Surveyors arrived in Port Nicholson to lay out the proposed New Zealand Company settlement of Britannia at Pito-one (Petone). When this site proved unsuitable, the town was relocated across the harbour. It would be called Wellington in honour of the victor in the Battle of Waterloo.

The survey party, led by Captain William Mein Smith, arrived on the Cuba, a name that would become a familiar part of the region’s landscape, with Cuba Streets in both Petone and central Wellington. A map for the new settlement had been prepared in England by Samuel Cobham. Its main purpose was to encourage investors to support the venture. The orderly grid pattern contained familiar names to remind settlers of England – though Covent Garden, Soames Square and Billingsgate Fish Market did not materialise in the final settlement.

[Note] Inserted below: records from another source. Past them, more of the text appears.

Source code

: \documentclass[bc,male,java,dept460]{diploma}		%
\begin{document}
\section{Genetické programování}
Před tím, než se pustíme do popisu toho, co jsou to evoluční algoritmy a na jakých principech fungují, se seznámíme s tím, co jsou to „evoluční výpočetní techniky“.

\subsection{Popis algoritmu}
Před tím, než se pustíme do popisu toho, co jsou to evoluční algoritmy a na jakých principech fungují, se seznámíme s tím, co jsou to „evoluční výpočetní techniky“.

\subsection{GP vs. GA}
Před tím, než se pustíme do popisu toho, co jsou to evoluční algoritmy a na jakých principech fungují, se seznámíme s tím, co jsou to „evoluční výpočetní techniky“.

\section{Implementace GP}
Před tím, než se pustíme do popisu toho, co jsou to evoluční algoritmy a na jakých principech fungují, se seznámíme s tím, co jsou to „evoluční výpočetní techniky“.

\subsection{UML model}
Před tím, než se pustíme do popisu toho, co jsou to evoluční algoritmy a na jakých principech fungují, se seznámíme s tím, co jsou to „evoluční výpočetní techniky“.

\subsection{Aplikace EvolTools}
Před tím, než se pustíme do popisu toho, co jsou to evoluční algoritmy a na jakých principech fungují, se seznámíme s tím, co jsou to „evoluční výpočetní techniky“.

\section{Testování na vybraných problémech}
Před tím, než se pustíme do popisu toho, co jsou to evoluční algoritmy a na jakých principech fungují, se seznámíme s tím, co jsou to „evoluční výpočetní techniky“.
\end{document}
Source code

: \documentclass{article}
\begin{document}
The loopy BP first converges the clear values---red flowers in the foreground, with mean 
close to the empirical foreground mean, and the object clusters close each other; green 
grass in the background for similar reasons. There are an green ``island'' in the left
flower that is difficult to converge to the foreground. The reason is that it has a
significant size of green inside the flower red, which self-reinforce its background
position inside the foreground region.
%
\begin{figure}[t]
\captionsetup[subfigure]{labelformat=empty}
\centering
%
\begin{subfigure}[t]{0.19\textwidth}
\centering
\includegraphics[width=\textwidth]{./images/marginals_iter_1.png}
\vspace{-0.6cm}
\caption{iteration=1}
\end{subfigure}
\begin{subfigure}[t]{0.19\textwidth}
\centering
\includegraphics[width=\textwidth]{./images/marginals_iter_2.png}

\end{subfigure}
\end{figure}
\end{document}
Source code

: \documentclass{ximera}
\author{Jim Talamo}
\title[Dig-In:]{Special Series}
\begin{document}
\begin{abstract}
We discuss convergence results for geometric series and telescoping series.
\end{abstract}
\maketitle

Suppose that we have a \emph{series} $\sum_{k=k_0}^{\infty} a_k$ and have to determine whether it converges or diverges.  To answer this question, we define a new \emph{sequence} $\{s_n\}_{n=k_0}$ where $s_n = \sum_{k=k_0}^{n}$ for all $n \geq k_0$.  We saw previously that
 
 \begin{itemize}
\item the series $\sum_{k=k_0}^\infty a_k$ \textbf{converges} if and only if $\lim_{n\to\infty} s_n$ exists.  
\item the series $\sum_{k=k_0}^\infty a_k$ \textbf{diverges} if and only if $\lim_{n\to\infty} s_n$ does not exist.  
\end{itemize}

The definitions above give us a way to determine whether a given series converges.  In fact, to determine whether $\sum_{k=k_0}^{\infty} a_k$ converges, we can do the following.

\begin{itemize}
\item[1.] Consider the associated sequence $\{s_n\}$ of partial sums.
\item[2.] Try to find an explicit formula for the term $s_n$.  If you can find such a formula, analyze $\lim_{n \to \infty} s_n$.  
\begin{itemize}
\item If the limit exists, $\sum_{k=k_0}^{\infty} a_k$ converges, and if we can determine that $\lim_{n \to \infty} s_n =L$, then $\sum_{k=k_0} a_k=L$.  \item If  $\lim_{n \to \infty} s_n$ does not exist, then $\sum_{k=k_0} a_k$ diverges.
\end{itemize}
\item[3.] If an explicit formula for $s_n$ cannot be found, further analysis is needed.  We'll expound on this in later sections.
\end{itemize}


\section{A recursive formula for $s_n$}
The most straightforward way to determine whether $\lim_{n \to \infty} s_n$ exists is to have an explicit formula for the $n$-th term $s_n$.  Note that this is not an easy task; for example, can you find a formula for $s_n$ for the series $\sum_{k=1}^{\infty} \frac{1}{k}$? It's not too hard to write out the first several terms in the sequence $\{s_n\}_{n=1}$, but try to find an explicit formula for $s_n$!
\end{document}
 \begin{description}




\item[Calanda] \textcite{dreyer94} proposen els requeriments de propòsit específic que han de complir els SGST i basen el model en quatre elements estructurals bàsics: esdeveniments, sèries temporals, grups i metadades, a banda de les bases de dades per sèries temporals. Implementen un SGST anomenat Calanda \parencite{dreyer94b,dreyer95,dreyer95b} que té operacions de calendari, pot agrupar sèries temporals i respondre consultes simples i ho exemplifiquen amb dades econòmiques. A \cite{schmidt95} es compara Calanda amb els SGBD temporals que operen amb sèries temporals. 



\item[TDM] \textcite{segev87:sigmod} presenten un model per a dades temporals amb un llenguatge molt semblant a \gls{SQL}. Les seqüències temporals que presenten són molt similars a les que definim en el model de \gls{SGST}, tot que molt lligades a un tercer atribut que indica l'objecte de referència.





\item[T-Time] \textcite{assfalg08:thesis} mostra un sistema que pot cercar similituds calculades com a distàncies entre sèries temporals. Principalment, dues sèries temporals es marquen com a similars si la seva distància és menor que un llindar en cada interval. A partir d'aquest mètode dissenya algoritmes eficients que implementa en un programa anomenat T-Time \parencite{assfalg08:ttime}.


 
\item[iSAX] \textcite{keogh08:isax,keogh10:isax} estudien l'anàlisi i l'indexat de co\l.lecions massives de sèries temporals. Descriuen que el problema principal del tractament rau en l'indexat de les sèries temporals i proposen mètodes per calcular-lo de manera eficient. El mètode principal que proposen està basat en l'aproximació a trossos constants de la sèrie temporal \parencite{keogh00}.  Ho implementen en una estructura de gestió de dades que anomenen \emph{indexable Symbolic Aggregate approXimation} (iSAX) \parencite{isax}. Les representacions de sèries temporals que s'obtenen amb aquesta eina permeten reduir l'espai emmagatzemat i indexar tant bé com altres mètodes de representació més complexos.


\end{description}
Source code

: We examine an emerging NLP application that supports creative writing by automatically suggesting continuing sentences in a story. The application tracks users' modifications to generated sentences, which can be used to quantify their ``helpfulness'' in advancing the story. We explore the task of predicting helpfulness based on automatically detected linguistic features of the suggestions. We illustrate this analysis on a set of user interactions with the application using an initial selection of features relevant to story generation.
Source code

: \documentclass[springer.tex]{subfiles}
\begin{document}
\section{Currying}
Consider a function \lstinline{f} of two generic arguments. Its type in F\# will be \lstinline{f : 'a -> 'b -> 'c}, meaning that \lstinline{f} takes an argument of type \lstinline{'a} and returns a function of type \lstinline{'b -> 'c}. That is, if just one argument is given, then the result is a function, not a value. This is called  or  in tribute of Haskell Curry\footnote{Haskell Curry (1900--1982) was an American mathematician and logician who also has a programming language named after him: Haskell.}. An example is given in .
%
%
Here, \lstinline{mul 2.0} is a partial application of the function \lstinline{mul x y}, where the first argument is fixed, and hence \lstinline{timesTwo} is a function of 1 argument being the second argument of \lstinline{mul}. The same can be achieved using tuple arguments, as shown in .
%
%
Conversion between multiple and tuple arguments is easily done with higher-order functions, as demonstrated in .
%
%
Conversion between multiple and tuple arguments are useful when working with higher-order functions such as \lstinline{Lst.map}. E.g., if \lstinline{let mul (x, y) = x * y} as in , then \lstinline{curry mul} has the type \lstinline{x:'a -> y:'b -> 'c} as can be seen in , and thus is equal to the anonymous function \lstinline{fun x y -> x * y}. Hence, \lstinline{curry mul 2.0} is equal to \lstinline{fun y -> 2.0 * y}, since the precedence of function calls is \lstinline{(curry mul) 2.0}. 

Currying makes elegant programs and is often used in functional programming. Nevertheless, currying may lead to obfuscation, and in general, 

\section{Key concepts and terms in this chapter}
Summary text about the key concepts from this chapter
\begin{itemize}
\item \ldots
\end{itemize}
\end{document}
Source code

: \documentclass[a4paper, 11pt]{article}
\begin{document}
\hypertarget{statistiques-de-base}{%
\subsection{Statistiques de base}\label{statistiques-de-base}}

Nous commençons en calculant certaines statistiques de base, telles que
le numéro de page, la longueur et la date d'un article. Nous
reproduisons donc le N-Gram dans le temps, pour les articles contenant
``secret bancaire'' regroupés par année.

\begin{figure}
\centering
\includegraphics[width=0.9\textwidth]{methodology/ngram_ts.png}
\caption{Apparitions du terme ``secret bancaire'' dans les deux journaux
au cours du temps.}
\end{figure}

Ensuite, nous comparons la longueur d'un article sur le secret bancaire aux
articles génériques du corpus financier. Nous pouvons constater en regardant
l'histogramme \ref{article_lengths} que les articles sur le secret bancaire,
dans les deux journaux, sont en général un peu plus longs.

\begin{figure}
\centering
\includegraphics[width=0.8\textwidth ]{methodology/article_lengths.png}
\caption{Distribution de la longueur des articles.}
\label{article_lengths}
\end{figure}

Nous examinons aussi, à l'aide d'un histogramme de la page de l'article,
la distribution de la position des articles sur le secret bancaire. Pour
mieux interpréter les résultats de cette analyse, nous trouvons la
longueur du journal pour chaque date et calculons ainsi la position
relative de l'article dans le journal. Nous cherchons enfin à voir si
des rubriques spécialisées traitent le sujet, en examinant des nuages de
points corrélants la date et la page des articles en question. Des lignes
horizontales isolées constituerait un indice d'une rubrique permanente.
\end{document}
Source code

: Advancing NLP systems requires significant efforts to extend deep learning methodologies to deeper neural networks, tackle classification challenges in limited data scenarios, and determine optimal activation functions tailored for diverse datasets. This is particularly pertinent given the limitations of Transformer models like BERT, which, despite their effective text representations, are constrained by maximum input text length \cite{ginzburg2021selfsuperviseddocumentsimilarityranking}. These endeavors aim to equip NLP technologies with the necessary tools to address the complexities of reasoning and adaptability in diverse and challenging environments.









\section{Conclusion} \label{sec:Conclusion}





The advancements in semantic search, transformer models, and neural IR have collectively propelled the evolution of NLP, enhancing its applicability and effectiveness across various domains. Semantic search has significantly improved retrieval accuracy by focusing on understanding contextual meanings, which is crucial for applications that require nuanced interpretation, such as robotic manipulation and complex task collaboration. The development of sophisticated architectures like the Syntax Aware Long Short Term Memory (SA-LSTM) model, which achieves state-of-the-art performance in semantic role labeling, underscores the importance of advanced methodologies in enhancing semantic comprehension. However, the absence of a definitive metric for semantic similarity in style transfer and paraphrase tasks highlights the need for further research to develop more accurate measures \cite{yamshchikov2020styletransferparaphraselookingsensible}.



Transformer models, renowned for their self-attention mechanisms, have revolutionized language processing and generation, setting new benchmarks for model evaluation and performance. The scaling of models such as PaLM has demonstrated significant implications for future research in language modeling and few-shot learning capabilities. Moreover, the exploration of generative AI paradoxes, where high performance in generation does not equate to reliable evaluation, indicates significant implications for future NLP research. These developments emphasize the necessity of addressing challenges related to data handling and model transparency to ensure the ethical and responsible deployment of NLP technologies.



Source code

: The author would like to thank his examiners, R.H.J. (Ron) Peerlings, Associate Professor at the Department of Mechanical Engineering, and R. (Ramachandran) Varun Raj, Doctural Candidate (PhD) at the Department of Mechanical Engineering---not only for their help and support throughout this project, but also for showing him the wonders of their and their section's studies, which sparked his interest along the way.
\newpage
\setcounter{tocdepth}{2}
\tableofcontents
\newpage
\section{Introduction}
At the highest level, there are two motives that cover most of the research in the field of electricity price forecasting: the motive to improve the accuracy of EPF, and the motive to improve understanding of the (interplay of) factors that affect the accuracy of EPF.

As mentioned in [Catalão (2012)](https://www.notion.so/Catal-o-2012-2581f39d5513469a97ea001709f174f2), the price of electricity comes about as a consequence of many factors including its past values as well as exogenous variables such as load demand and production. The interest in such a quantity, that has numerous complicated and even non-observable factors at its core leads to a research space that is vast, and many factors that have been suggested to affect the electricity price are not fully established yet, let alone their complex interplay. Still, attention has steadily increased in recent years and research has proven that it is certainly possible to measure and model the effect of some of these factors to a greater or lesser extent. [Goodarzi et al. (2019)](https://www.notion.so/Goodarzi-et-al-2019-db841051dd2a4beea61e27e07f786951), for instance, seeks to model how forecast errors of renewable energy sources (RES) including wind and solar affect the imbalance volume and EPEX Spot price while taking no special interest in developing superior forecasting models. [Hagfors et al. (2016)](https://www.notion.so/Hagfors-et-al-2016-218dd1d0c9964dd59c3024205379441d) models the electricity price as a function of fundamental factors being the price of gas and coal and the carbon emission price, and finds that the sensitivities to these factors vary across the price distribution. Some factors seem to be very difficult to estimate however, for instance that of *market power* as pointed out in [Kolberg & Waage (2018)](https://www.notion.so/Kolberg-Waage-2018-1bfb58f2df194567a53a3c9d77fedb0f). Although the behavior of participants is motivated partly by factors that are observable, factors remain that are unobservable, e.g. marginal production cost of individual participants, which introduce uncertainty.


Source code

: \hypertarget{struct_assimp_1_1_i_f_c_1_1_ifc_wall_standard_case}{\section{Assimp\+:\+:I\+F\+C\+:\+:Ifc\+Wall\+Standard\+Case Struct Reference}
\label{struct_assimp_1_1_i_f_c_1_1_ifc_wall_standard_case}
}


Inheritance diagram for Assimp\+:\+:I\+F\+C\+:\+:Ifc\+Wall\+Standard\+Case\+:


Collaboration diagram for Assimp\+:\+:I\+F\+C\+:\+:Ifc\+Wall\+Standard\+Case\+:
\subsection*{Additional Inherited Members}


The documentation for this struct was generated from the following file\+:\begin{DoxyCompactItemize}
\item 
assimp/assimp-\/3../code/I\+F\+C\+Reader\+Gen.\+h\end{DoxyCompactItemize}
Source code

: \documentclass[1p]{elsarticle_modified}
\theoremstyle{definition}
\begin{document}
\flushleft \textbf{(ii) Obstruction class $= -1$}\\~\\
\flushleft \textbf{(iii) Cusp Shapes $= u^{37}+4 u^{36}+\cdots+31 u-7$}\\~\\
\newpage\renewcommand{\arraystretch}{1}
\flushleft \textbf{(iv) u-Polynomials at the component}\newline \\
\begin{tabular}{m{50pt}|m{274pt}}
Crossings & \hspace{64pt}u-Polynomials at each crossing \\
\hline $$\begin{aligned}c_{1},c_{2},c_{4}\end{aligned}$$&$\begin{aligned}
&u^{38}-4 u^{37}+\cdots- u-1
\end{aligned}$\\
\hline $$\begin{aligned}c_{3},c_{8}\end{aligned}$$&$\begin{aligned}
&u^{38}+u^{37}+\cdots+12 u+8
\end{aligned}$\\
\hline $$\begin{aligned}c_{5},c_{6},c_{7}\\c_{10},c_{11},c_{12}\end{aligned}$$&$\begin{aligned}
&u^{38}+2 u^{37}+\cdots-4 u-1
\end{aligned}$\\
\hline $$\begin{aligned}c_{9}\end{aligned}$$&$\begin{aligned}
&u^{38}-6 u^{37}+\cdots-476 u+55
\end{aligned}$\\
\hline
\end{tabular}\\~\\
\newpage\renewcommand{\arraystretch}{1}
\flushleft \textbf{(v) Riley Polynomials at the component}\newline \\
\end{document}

The New Zealand Company and its model of systematic colonisation was the brainchild of Edward Gibbon Wakefield. Central to his scheme were packages of land consisting of a town acre (0.4 ha) and an accompanying 100 country acres (40 ha). There were 1100 one-acre town sections in the plan for Port Nicholson, which Mein Smith struggled to reproduce on the ground.

Time was also against Mein Smith. The Company was desperate to move before the British government intervened in New Zealand. As a result, an impossible timeframe was set for the Company surveyors. When the first settler ship arrived on 22 January, there was no grid pattern laid out at Petone.